■ What you have to do
Word for word, write the records out again, but omit each picture.

■ Source texts of formatted documents
• • • •
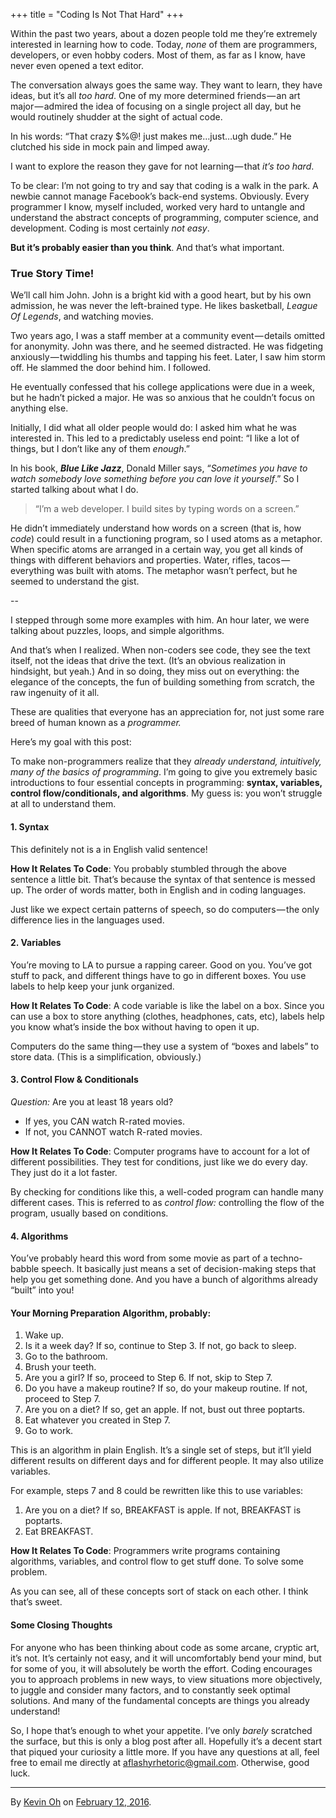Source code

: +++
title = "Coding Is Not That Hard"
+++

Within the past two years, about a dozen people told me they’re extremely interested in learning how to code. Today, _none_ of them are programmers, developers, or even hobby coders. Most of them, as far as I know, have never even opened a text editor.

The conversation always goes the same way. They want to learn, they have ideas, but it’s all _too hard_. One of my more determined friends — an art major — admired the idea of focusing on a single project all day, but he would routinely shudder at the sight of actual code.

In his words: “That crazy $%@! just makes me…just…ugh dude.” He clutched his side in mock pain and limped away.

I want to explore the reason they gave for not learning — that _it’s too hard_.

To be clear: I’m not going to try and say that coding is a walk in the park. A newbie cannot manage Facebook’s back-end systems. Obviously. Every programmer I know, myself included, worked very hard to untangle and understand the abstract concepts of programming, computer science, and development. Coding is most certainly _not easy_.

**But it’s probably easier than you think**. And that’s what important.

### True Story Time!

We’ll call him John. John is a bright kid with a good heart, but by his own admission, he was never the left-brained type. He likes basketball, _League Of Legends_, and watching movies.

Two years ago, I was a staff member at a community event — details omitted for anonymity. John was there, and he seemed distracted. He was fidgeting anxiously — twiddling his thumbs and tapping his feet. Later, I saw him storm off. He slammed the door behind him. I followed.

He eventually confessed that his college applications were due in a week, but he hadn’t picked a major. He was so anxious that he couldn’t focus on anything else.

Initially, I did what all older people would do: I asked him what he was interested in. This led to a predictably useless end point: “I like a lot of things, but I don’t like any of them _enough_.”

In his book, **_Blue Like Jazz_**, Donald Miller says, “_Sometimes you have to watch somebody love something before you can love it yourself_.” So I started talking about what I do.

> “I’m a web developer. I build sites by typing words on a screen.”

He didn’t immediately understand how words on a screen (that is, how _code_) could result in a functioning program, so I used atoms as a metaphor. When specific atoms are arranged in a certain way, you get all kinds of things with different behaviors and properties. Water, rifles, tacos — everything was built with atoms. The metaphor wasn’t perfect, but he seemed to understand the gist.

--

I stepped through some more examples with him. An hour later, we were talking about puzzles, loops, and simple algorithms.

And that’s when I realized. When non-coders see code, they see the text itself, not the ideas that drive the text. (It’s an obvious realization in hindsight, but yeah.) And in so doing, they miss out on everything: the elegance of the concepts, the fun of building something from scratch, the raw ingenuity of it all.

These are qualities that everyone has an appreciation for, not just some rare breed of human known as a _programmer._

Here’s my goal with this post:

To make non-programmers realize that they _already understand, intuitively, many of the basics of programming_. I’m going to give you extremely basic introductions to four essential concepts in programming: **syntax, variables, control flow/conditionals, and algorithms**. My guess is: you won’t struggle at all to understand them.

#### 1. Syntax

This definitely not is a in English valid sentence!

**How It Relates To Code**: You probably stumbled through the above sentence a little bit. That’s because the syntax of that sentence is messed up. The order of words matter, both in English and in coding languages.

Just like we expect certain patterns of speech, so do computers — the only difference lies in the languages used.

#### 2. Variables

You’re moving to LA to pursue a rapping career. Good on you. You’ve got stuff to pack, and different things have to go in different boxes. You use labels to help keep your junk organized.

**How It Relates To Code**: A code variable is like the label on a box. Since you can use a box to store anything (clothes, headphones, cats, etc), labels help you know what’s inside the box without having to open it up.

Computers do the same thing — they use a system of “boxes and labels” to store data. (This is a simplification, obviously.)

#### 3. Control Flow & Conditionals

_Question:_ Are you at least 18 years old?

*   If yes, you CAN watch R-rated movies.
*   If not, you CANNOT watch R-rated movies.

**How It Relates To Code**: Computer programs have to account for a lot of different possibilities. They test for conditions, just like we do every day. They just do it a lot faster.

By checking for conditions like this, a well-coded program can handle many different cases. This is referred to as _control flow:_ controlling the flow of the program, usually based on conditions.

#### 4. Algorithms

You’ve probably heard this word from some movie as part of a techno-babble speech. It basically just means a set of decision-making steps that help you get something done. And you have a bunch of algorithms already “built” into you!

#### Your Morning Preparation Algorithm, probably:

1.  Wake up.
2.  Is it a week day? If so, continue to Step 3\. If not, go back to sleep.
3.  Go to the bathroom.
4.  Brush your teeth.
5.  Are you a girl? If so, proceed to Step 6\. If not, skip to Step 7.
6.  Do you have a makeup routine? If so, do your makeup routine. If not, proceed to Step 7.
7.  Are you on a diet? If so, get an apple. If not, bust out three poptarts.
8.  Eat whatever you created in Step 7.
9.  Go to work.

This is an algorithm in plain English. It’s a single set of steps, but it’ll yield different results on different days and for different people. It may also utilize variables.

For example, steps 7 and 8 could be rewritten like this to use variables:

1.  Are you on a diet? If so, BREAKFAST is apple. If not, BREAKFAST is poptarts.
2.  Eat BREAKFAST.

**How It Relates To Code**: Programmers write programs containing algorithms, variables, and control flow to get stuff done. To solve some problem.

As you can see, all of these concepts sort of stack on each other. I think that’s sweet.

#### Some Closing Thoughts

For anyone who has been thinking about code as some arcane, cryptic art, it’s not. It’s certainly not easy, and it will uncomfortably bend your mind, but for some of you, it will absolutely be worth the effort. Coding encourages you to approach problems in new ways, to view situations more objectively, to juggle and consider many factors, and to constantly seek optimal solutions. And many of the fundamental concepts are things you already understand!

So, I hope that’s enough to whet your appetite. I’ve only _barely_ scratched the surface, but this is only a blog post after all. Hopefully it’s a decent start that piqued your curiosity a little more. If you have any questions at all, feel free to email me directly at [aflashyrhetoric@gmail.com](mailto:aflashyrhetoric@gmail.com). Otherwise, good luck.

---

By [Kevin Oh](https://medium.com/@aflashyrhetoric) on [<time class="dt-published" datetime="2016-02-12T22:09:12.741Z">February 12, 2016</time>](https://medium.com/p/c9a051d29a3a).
• • • •
■ Response to this exercise
Source code

: +++
title = "Coding Is Not That Hard"
+++

Within the past two years, about a dozen people told me they’re extremely interested in learning how to code. Today, _none_ of them are programmers, developers, or even hobby coders. Most of them, as far as I know, have never even opened a text editor.

The conversation always goes the same way. They want to learn, they have ideas, but it’s all _too hard_. One of my more determined friends — an art major — admired the idea of focusing on a single project all day, but he would routinely shudder at the sight of actual code.

In his words: “That crazy $%@! just makes me…just…ugh dude.” He clutched his side in mock pain and limped away.

I want to explore the reason they gave for not learning — that _it’s too hard_.

To be clear: I’m not going to try and say that coding is a walk in the park. A newbie cannot manage Facebook’s back-end systems. Obviously. Every programmer I know, myself included, worked very hard to untangle and understand the abstract concepts of programming, computer science, and development. Coding is most certainly _not easy_.

**But it’s probably easier than you think**. And that’s what important.

### True Story Time!

We’ll call him John. John is a bright kid with a good heart, but by his own admission, he was never the left-brained type. He likes basketball, _League Of Legends_, and watching movies.

Two years ago, I was a staff member at a community event — details omitted for anonymity. John was there, and he seemed distracted. He was fidgeting anxiously — twiddling his thumbs and tapping his feet. Later, I saw him storm off. He slammed the door behind him. I followed.

He eventually confessed that his college applications were due in a week, but he hadn’t picked a major. He was so anxious that he couldn’t focus on anything else.

Initially, I did what all older people would do: I asked him what he was interested in. This led to a predictably useless end point: “I like a lot of things, but I don’t like any of them _enough_.”

In his book, **_Blue Like Jazz_**, Donald Miller says, “_Sometimes you have to watch somebody love something before you can love it yourself_.” So I started talking about what I do.

> “I’m a web developer. I build sites by typing words on a screen.”

He didn’t immediately understand how words on a screen (that is, how _code_) could result in a functioning program, so I used atoms as a metaphor. When specific atoms are arranged in a certain way, you get all kinds of things with different behaviors and properties. Water, rifles, tacos — everything was built with atoms. The metaphor wasn’t perfect, but he seemed to understand the gist.

--

I stepped through some more examples with him. An hour later, we were talking about puzzles, loops, and simple algorithms.

And that’s when I realized. When non-coders see code, they see the text itself, not the ideas that drive the text. (It’s an obvious realization in hindsight, but yeah.) And in so doing, they miss out on everything: the elegance of the concepts, the fun of building something from scratch, the raw ingenuity of it all.

These are qualities that everyone has an appreciation for, not just some rare breed of human known as a _programmer._

Here’s my goal with this post:

To make non-programmers realize that they _already understand, intuitively, many of the basics of programming_. I’m going to give you extremely basic introductions to four essential concepts in programming: **syntax, variables, control flow/conditionals, and algorithms**. My guess is: you won’t struggle at all to understand them.

#### 1. Syntax

This definitely not is a in English valid sentence!

**How It Relates To Code**: You probably stumbled through the above sentence a little bit. That’s because the syntax of that sentence is messed up. The order of words matter, both in English and in coding languages.

Just like we expect certain patterns of speech, so do computers — the only difference lies in the languages used.

#### 2. Variables

You’re moving to LA to pursue a rapping career. Good on you. You’ve got stuff to pack, and different things have to go in different boxes. You use labels to help keep your junk organized.

**How It Relates To Code**: A code variable is like the label on a box. Since you can use a box to store anything (clothes, headphones, cats, etc), labels help you know what’s inside the box without having to open it up.

Computers do the same thing — they use a system of “boxes and labels” to store data. (This is a simplification, obviously.)

#### 3. Control Flow & Conditionals

_Question:_ Are you at least 18 years old?

*   If yes, you CAN watch R-rated movies.
*   If not, you CANNOT watch R-rated movies.

**How It Relates To Code**: Computer programs have to account for a lot of different possibilities. They test for conditions, just like we do every day. They just do it a lot faster.

By checking for conditions like this, a well-coded program can handle many different cases. This is referred to as _control flow:_ controlling the flow of the program, usually based on conditions.

#### 4. Algorithms

You’ve probably heard this word from some movie as part of a techno-babble speech. It basically just means a set of decision-making steps that help you get something done. And you have a bunch of algorithms already “built” into you!

#### Your Morning Preparation Algorithm, probably:

1.  Wake up.
2.  Is it a week day? If so, continue to Step 3\. If not, go back to sleep.
3.  Go to the bathroom.
4.  Brush your teeth.
5.  Are you a girl? If so, proceed to Step 6\. If not, skip to Step 7.
6.  Do you have a makeup routine? If so, do your makeup routine. If not, proceed to Step 7.
7.  Are you on a diet? If so, get an apple. If not, bust out three poptarts.
8.  Eat whatever you created in Step 7.
9.  Go to work.

This is an algorithm in plain English. It’s a single set of steps, but it’ll yield different results on different days and for different people. It may also utilize variables.

For example, steps 7 and 8 could be rewritten like this to use variables:

1.  Are you on a diet? If so, BREAKFAST is apple. If not, BREAKFAST is poptarts.
2.  Eat BREAKFAST.

**How It Relates To Code**: Programmers write programs containing algorithms, variables, and control flow to get stuff done. To solve some problem.

As you can see, all of these concepts sort of stack on each other. I think that’s sweet.

#### Some Closing Thoughts

For anyone who has been thinking about code as some arcane, cryptic art, it’s not. It’s certainly not easy, and it will uncomfortably bend your mind, but for some of you, it will absolutely be worth the effort. Coding encourages you to approach problems in new ways, to view situations more objectively, to juggle and consider many factors, and to constantly seek optimal solutions. And many of the fundamental concepts are things you already understand!

So, I hope that’s enough to whet your appetite. I’ve only _barely_ scratched the surface, but this is only a blog post after all. Hopefully it’s a decent start that piqued your curiosity a little more. If you have any questions at all, feel free to email me directly at [aflashyrhetoric@gmail.com](mailto:aflashyrhetoric@gmail.com). Otherwise, good luck.

---

By [Kevin Oh](https://medium.com/@aflashyrhetoric) on [<time class="dt-published" datetime="2016-02-12T22:09:12.741Z">February 12, 2016</time>](https://medium.com/p/c9a051d29a3a).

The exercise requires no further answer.